§ What needs to be done
Would you transcribe the whole listing exactly, minus its pictures?

__________

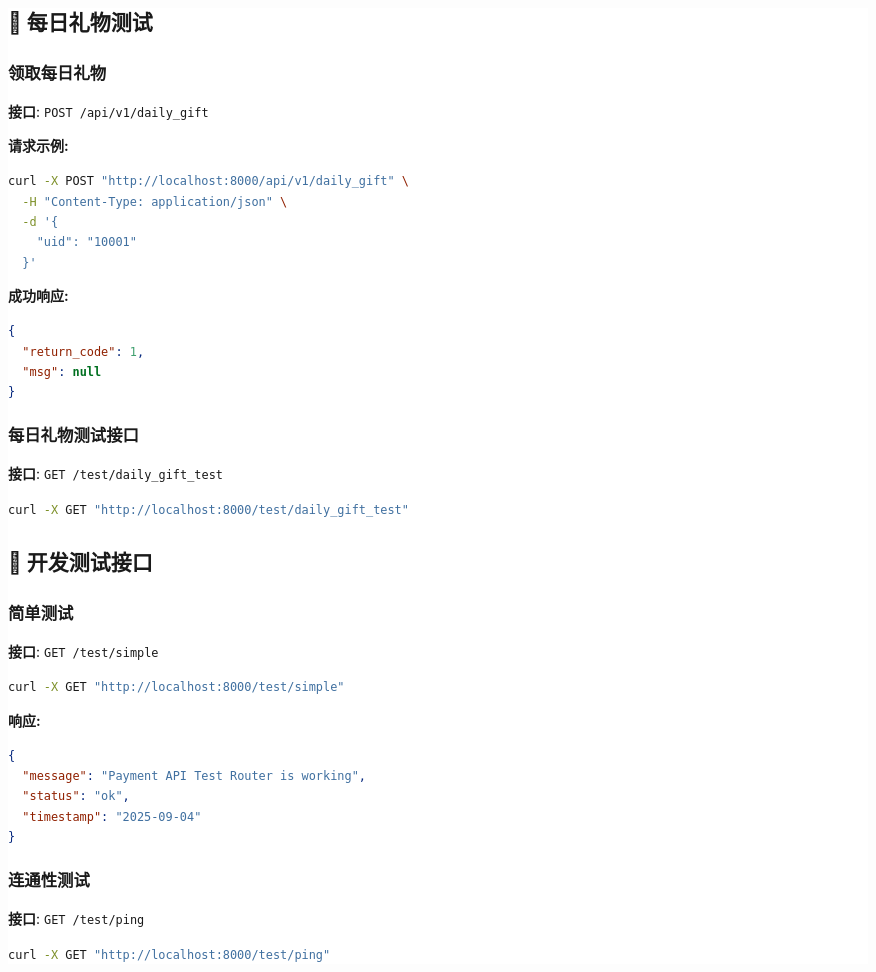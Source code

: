 ## 🎁 每日礼物测试

### 领取每日礼物
**接口**: `POST /api/v1/daily_gift`

**请求示例:**
```bash
curl -X POST "http://localhost:8000/api/v1/daily_gift" \
  -H "Content-Type: application/json" \
  -d '{
    "uid": "10001"
  }'
```

**成功响应:**
```json
{
  "return_code": 1,
  "msg": null
}
```

### 每日礼物测试接口
**接口**: `GET /test/daily_gift_test`

```bash
curl -X GET "http://localhost:8000/test/daily_gift_test"
```

## 🧪 开发测试接口

### 简单测试
**接口**: `GET /test/simple`

```bash
curl -X GET "http://localhost:8000/test/simple"
```

**响应:**
```json
{
  "message": "Payment API Test Router is working",
  "status": "ok",
  "timestamp": "2025-09-04"
}
```

### 连通性测试
**接口**: `GET /test/ping`

```bash
curl -X GET "http://localhost:8000/test/ping"
```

__________

§ Written response
Source code

: ## 🎁 每日礼物测试

### 领取每日礼物
**接口**: `POST /api/v1/daily_gift`

**请求示例:**
```bash
curl -X POST "http://localhost:8000/api/v1/daily_gift" \
  -H "Content-Type: application/json" \
  -d '{
    "uid": "10001"
  }'
```

**成功响应:**
```json
{
  "return_code": 1,
  "msg": null
}
```

### 每日礼物测试接口
**接口**: `GET /test/daily_gift_test`

```bash
curl -X GET "http://localhost:8000/test/daily_gift_test"
```

## 🧪 开发测试接口

### 简单测试
**接口**: `GET /test/simple`

```bash
curl -X GET "http://localhost:8000/test/simple"
```

**响应:**
```json
{
  "message": "Payment API Test Router is working",
  "status": "ok",
  "timestamp": "2025-09-04"
}
```

### 连通性测试
**接口**: `GET /test/ping`

```bash
curl -X GET "http://localhost:8000/test/ping"
```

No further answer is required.